Пачепа хорошо знал, что в Центральноафриканской республике добываются одни из лучших алмазов в мире. Он предложил Елене использовать Габриэлу для того, чтобы получить доступ к алмазам Бокассы... Габриэлу быстро завербовало Секуритате, ей даже дали чин лейтенанта. Вскоре Дримбо специальным самолетом отправили в Африку. Там она прожила несколько лет на положении любимой жены в гареме Бокассы... а в обмен Кондукатор получил концессию на разработку центральноафриканских алмазов.
— К чему вы мне все это рассказываете? — спросил Джорджицу, когда подполковник на мгновение замолчал.
— А вот к чему... Вскоре Елена Чаушеску собрала самую крупную коллекцию бриллиантов в Европе.
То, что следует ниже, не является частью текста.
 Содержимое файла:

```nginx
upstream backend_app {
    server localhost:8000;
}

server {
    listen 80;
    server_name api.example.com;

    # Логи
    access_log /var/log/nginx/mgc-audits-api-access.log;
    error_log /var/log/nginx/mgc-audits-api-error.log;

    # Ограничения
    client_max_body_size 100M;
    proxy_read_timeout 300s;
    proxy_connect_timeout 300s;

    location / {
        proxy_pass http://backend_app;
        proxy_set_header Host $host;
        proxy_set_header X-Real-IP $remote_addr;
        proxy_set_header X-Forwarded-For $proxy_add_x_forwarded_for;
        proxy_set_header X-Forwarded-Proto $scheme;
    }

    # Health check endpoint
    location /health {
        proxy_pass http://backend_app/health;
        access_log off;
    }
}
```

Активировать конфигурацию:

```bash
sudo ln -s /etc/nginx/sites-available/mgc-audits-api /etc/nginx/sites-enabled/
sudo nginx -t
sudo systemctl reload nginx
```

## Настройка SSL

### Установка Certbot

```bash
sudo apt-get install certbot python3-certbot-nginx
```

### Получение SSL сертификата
Но однажды тот самый Ион Пачепа — а он был не только разведчиком, но и химиком по образованию — привез ей в подарок целую вазу, наполненную искусственными алмазами. Их делали на секретной фабрике «Звезда». Елена сначала вроде бы обрадовалась... а потом высыпала камни на пол и стала топтать их своими туфельками. «У нас с Ники, — кричала она, — должно быть все только самое лучшее! Самое настоящее!»
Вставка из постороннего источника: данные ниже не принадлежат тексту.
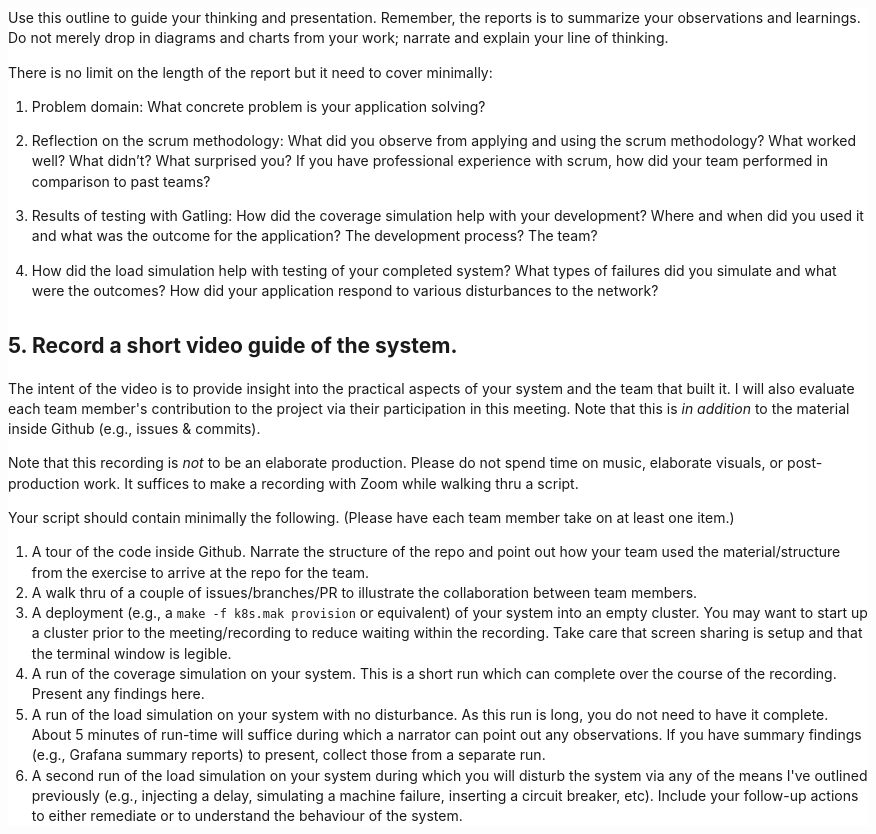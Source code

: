 Use this outline to guide your thinking and presentation. Remember, the reports is
to summarize your observations and learnings. Do not merely drop in diagrams and
charts from your work; narrate and explain your line of thinking.


There is no limit on the length of the report but it need to cover minimally:

1. Problem domain: What concrete problem is your application solving?

1. Reflection on the scrum methodology: What did you observe from applying and using the scrum methodology? What worked well? What didn’t? What surprised you? If you have professional experience with scrum, how did your team performed in comparison to past teams?

1. Results of testing with Gatling: How did the coverage simulation help with your development? Where and when did you used it and what was the outcome for the application? The development process? The team?

1. How did the load simulation help with testing of your completed system? What types of failures did you simulate and what were the outcomes? How did your application respond to various disturbances to the network?


## 5. Record a short video guide of the system.

The intent of the video is to provide insight into the practical aspects of your
system and the team that built it. I will also evaluate each team member's contribution
to the project via their participation in this meeting. Note that this is *in addition*
to the material inside Github (e.g., issues & commits).

Note that this recording is *not* to be an elaborate production. Please do not spend time
on music, elaborate visuals, or post-production work. It suffices to make a recording
with Zoom while walking thru a script.

Your script should contain minimally the following. (Please have each team member
take on at least one item.)

1. A tour of the code inside Github. Narrate the structure of the repo and point out how
your team used the material/structure from the exercise to arrive at the repo for the team.
2. A walk thru of a couple of issues/branches/PR to illustrate the collaboration between
team members.
3. A deployment (e.g., a ``make -f k8s.mak provision`` or equivalent) of your system into an empty cluster. You may want to start up
a cluster prior to the meeting/recording to reduce waiting within the recording. Take
care that screen sharing is setup and that the terminal window is legible.
4. A run of the coverage simulation on your system. This is a short run which can complete
over the course of the recording. Present any findings here.
5. A run of the load simulation on your system with no disturbance. As this run is long, you do not need to
have it complete. About 5 minutes of run-time will suffice during which a narrator
can point out any observations. If you have summary findings (e.g., Grafana summary reports)
to present, collect those from a separate run.
6. A second run of the load simulation on your system during which you will disturb
the system via any of the means I've outlined previously (e.g., injecting a delay, simulating a
machine failure, inserting a circuit breaker, etc). Include your follow-up actions to either
remediate or to understand the behaviour of the system.
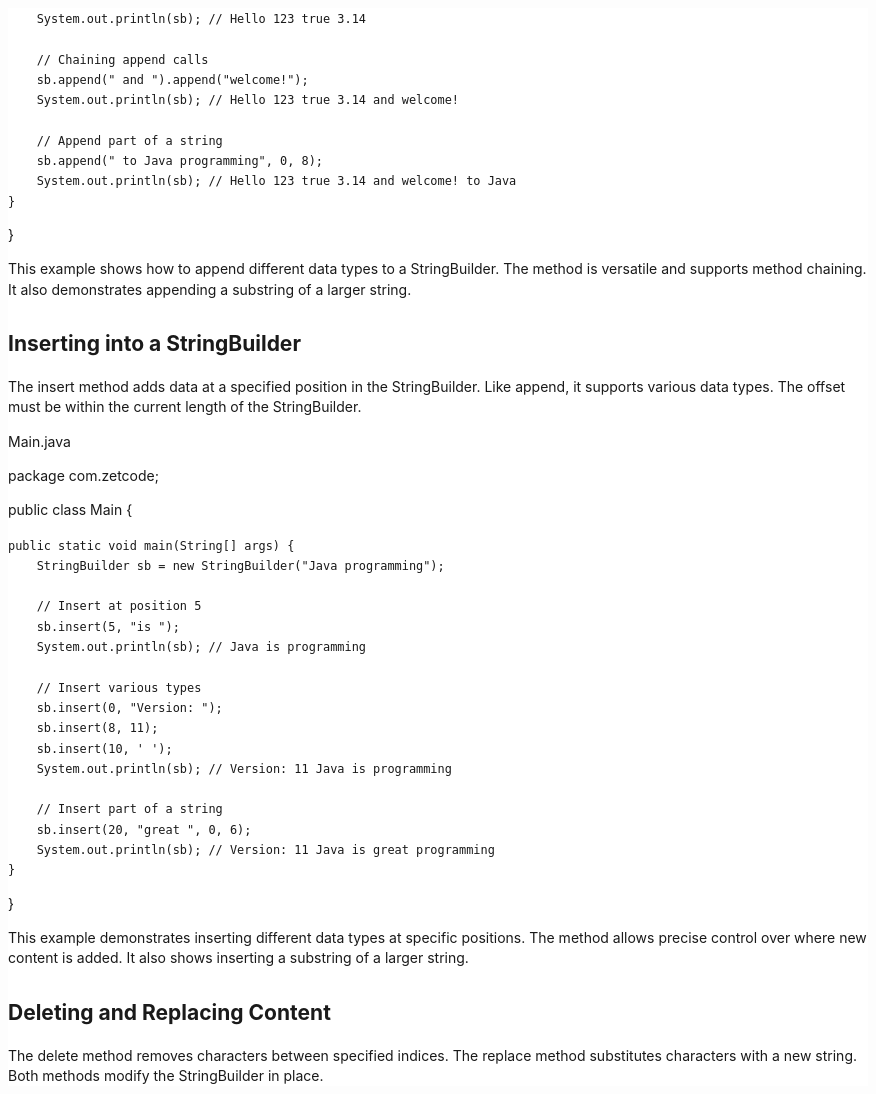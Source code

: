         System.out.println(sb); // Hello 123 true 3.14
        
        // Chaining append calls
        sb.append(" and ").append("welcome!");
        System.out.println(sb); // Hello 123 true 3.14 and welcome!
        
        // Append part of a string
        sb.append(" to Java programming", 0, 8);
        System.out.println(sb); // Hello 123 true 3.14 and welcome! to Java 
    }
}

This example shows how to append different data types to a StringBuilder.
The method is versatile and supports method chaining. It also demonstrates
appending a substring of a larger string.

## Inserting into a StringBuilder

The insert method adds data at a specified position in the
StringBuilder. Like append, it supports various data types. The offset must
be within the current length of the StringBuilder.

Main.java
  

package com.zetcode;

public class Main {

    public static void main(String[] args) {
        StringBuilder sb = new StringBuilder("Java programming");
        
        // Insert at position 5
        sb.insert(5, "is ");
        System.out.println(sb); // Java is programming
        
        // Insert various types
        sb.insert(0, "Version: ");
        sb.insert(8, 11);
        sb.insert(10, ' ');
        System.out.println(sb); // Version: 11 Java is programming
        
        // Insert part of a string
        sb.insert(20, "great ", 0, 6);
        System.out.println(sb); // Version: 11 Java is great programming
    }
}

This example demonstrates inserting different data types at specific positions.
The method allows precise control over where new content is added. It also
shows inserting a substring of a larger string.

## Deleting and Replacing Content

The delete method removes characters between specified indices.
The replace method substitutes characters with a new string.
Both methods modify the StringBuilder in place.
Траян стоял в тени, так что Джорджицу не видел его лица.
— Им нужна была только натуральная кровь, генерал. Они не хотели довольствоваться заменителями. Для этого и понадобились тысячи детей-сирот по всей Румынии. Детские дома, куда свозили брошенных младенцев. Вы же юрист, генерал, вы прекрасно знаете, какое наказание полагалось в нашей стране за аборт!
По позвоночнику генерала словно пробежали быстрые ледяные пальцы.
— Вампиры? — хрипло проговорил Джорджицу. — Вы на это намекаете? И могила на острове...
— Потому-то я к вам и пришел, генерал. Вы слишком много слышали. И были свидетелем многих страшных вещей. Таких, как вы, обычно убирают — без всякого сожаления.
— Так вы пришли меня убить? — резко спросил Джорджицу. Пистолет — надежный советский «макаров» — лежал в верхнем ящике письменного стола. Но успеет ли он выдвинуть ящик, выхватить оружие, дослать патрон в патронник? Траян гораздо моложе и, судя по всему, хорошо тренирован...
— Нет, — коротко ответил подполковник. — Если бы я хотел вас убить — к чему были бы эти предисловия?
Он вернулся к столу и снова сел в кресло, сцепив руки на обтянутом джинсовой тканью колене.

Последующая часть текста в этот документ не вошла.